PERGOLESI: Stabat Mater; Orfeo – Barbara Hendricks, soprano/ Ulrika Tenstam, mezzo-soprano/ Drottningholms Baroque Ensemble – Arte Verum

by | May 4, 2010 | Classical CD Reviews | 0 comments

PERGOLESI: Stabat Mater; Orfeo – Barbara Hendricks, soprano/ Ulrika Tenstam, mezzo-soprano/ Drottningholms Baroque Ensemble – Arte Verum 007, 51:22 [Distr. by Allegro] ****:

62-year-old Barbara Hendricks has had quite the international career, making her home for a good part of it in France. She is quite versatile in her activities, singing lieder and jazz, while being involved in many philanthropic and charitable activities. Here she sets her sights on a work that had a great deal of meaning for her earlier in her career, now returning to it finally in 2007 with the chance of recording it with a period ensemble—something she always wanted to do.

Pergolesi probably has had the most lasting career of anyone who died at only age 26; indeed the whole story of his retiring to a monastery to complete the Stabat Mater, knowing his end was near and struggling to beat the clock, is one full of pathos, as is the music itself, one of the great religious testaments of the Baroque era. His star is well-deserved; the eight operas he completed almost redefined the genre and set the stage for characters like Susanna in Mozart’s Figaro and Rosina in Rossini’s Barber. But his church music, now some of the most famous of the Neapolitan School, has never been out of fashion or hearing, the Stabat and the Salve Regina standards worthy of the name that will always be so.

Hendricks has lost some of the magic touch.
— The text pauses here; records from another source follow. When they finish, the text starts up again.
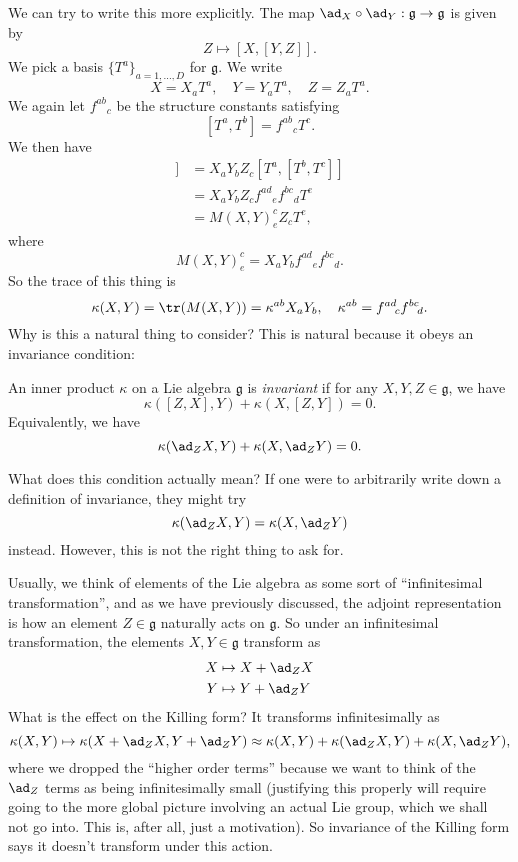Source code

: \documentclass[a4paper]{article}
\begin{document}
We can try to write this more explicitly. The map $\ad_X \circ \ad_Y: \mathfrak{g} \to \mathfrak{g}$ is given by
\[
  Z \mapsto [X, [Y, Z]].
\]
We pick a basis $\{T^a\}_{a = 1, \ldots, D}$ for $\mathfrak{g}$. We write
\[
  X = X_aT^a,\quad Y = Y_aT^a,\quad Z = Z_aT^a.
\]
We again let $f^{ab}\!_c$ be the structure constants satisfying
\[
  [T^a, T^b] = f^{ab}\!_c T^c.
\]
We then have
\begin{align*}
  [X, [Y, Z]] &= X_a Y_b Z_ c [T^a, [T^b, T^c]]\\
  &= X_a Y_b Z_c f^{ad}\!_e f^{bc}\!_d T^e\\
  &= M(X, Y)^c_e Z_c T^e,
\end{align*}
where
\[
  M(X, Y)^c_e = X_a Y_b f^{ad}\!_e f^{bc}\!_d.
\]
So the trace of this thing is
\[
  \kappa(X, Y) = \tr(M(X, Y)) = \kappa^{ab}X_a Y_b,\quad \kappa^{ab} = f^{ad}\!_c f^{bc}\!_d.
\]
Why is this a natural thing to consider? This is natural because it obeys an invariance condition:
\begin{defi}
  An inner product $\kappa$ on a Lie algebra $\mathfrak{g}$ is \emph{invariant} if for any $X, Y, Z \in \mathfrak{g}$, we have
  \[
    \kappa([Z, X], Y)+ \kappa(X, [Z, Y]) = 0.
  \]
  Equivalently, we have
  \[
    \kappa(\ad_Z X, Y) + \kappa(X, \ad_Z Y) = 0.
  \]
\end{defi}
What does this condition actually mean? If one were to arbitrarily write down a definition of invariance, they might try
\[
  \kappa(\ad_Z X, Y) = \kappa(X, \ad_Z Y)
\]
instead. However, this is not the right thing to ask for.

Usually, we think of elements of the Lie algebra as some sort of ``infinitesimal transformation'', and as we have previously discussed, the adjoint representation is how an element $Z \in \mathfrak{g}$ naturally acts on $\mathfrak{g}$. So under an infinitesimal transformation, the elements $X, Y \in \mathfrak{g}$ transform as
\begin{align*}
  X &\mapsto X + \ad_Z X\\
  Y &\mapsto Y + \ad_Z Y
\end{align*}
What is the effect on the Killing form? It transforms infinitesimally as
\[
  \kappa(X, Y) \mapsto \kappa(X + \ad_Z X, Y + \ad_Z Y) \approx \kappa(X, Y) + \kappa(\ad_Z X, Y)+ \kappa(X, \ad_Z Y),
\]
where we dropped the ``higher order terms'' because we want to think of the $\ad_Z$ terms as being infinitesimally small (justifying this properly will require going to the more global picture involving an actual Lie group, which we shall not go into. This is, after all, just a motivation). So invariance of the Killing form says it doesn't transform under this action.
\end{document}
I compared her singing to a wonderful Philips disc from years ago of her singing Faure, and the voice now has some more wobble and teeters slightly as if control is going to be lost. Fortunately it never is, and what she now lacks of her former prowess is made up for in her stately and moving interpretation of Pergolesi. Orfeo, one of many compositions of that name set by composers over the years, is one of Pergolesi’s cantatas meant for the concert hall without scenery, dramatic scenes put to music. It is a beautiful work, one deserving of far more than the four versions currently available domestically.

With the Stabat Mater choices improve greatly. Of the more than 100 recordings there are about 50 obtainable. My favorites to this point have been the full orchestra recording with Dutoit and a young June Anderson and Cecilia Bartoli on London. Rene Jacobs contributes to the pool on Harmonia mundi, though I might discard a recording I previously liked, that found on Propius Records. It’s not that it has lost its luster, but this new Hendricks recording surpasses it, though the SACD sound on Propius may make me reconsider its fate.

This record has only 51 minutes, and easily could have accommodated the Salve Regina; that would have made this release almost unsurpassable. As is, it is still very good, but faces a lot of competition from fuller discs. Nevertheless, artistry like this must receive all due honor.